Meist schützt man wertvolle Bäume mit einer beißsicheren Manschette, baut Matten in Uferstreifen, damit sie der Biber nicht unterhöhlen kann, oder legt Gitter vor Drainagerohre. Diese Rohre werden manchmal in Biberdämme verlegt, damit genügend Wasser aus dem angestauten Bereich abfließt und dieser nicht zu hoch steigt. Doch der schlaue Baumeister erkennt die Lecks und verstopft sie sorgsam wieder mit Ästen.
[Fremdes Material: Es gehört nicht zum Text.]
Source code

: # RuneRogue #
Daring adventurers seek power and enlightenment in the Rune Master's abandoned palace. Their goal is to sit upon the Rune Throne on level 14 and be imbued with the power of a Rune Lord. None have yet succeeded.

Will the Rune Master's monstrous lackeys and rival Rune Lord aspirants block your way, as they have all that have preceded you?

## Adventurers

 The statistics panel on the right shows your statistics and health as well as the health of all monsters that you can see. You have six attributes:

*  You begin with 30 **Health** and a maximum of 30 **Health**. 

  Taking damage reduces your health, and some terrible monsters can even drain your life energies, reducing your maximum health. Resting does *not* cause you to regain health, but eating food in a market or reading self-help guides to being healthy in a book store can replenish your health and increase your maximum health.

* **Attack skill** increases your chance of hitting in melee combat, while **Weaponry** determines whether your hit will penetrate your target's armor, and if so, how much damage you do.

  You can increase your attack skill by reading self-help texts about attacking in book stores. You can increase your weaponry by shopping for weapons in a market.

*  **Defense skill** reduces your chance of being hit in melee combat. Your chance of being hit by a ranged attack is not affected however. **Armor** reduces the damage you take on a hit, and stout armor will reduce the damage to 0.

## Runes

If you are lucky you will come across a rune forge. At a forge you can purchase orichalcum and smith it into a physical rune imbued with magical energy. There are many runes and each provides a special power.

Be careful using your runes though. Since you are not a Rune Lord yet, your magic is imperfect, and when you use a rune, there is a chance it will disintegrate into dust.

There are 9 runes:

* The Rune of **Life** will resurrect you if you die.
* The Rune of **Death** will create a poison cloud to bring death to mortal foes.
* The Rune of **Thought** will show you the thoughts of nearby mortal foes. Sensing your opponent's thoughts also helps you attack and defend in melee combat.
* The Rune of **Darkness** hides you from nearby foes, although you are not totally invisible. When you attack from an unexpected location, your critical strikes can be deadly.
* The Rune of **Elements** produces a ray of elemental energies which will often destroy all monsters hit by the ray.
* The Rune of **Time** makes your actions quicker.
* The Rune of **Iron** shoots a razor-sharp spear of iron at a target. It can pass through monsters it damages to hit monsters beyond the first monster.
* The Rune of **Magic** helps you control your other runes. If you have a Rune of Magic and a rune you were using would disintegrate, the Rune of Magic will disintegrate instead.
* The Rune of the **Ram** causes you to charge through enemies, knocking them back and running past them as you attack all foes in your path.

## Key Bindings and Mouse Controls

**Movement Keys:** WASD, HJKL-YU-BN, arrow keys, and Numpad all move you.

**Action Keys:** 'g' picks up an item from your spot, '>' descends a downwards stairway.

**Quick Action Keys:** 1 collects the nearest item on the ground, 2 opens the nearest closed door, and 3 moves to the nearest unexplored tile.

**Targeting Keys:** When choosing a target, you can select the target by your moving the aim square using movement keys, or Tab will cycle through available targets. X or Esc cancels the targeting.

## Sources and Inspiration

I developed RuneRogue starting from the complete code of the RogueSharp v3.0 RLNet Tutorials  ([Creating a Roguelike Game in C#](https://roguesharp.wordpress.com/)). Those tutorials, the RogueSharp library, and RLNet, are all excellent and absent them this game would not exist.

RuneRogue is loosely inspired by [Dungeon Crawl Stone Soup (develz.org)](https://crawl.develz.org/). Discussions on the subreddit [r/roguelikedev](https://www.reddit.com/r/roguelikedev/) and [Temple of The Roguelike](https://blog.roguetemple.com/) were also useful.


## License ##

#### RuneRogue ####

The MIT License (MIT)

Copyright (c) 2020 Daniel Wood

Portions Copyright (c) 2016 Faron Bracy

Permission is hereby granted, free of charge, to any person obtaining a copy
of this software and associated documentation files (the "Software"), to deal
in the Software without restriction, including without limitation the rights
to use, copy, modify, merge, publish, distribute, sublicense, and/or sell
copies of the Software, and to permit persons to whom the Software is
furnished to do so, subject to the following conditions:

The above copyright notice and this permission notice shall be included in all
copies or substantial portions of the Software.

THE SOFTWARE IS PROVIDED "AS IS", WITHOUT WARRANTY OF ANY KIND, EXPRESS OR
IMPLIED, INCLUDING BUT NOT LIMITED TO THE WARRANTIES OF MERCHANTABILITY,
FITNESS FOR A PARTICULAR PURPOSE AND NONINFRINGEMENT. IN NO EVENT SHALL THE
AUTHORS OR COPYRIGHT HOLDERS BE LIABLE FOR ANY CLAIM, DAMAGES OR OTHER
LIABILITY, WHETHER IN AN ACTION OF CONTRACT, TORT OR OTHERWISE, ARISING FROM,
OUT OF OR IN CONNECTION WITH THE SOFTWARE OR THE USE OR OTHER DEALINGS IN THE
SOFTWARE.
Sind die Rohre lang genug, weiß Martin, "kapiert es der Biber nicht mehr". Wo aber aus Platzgründen keine langen Rohre möglich sind, muss man den Biber mit Drahtgittern abhalten.

Nur einmal ist im Landkreis bislang eine Biberfamilie abgeschossen worden, voriges Jahr im Schleißheimer Schlosspark. Die alten Bäume hätten zwar Fraßschutzgitter vor dem Nager schützen können, doch sein Damm in einem Seitenkanal hätte schlimmstenfalls dazu geführt, dass die Tankstelle des Schloss-Fuhrparks überflutet wird.

Kann sich der Biber ausbreiten, legt er Wert auf gepflegtes Wohnen. Bis zu zehn Bauten bezieht er im Sommer, winterfest ausgebaut wird nur die Hauptburg. Dort gibt er sich Mühe, von allen Seiten schaufelt er Schlick auf den Ästehaufen und legt einen Vorratsschlitten an. Das ist eine Art Floß aus Hölzern, das er mit dem Boden verankert, damit es nicht wegschwimmt. Oben drauf, vor Nässe geschützt, legt er die Nahrungsreserve für den Winter an.

54 Reviere betreut Martin im nördlichen Landkreis, 35 davon machen keine Probleme, bei allen sucht man Lösungen. Von den Bestrebungen, den Biber aus dem Artenschutz herauszunehmen und unter das Jagdgesetz zu stellen, hält der Biberberater nichts: "Dann beginnt ein politisches Gezerre, und die stärkste Lobby setzt sich durch." Man solle lieber alles so lassen, wie es ist: Der Biber ist ein geschütztes Tier, darf sich entwickeln und nur dort, wo es Probleme gibt, greift der Mensch ein.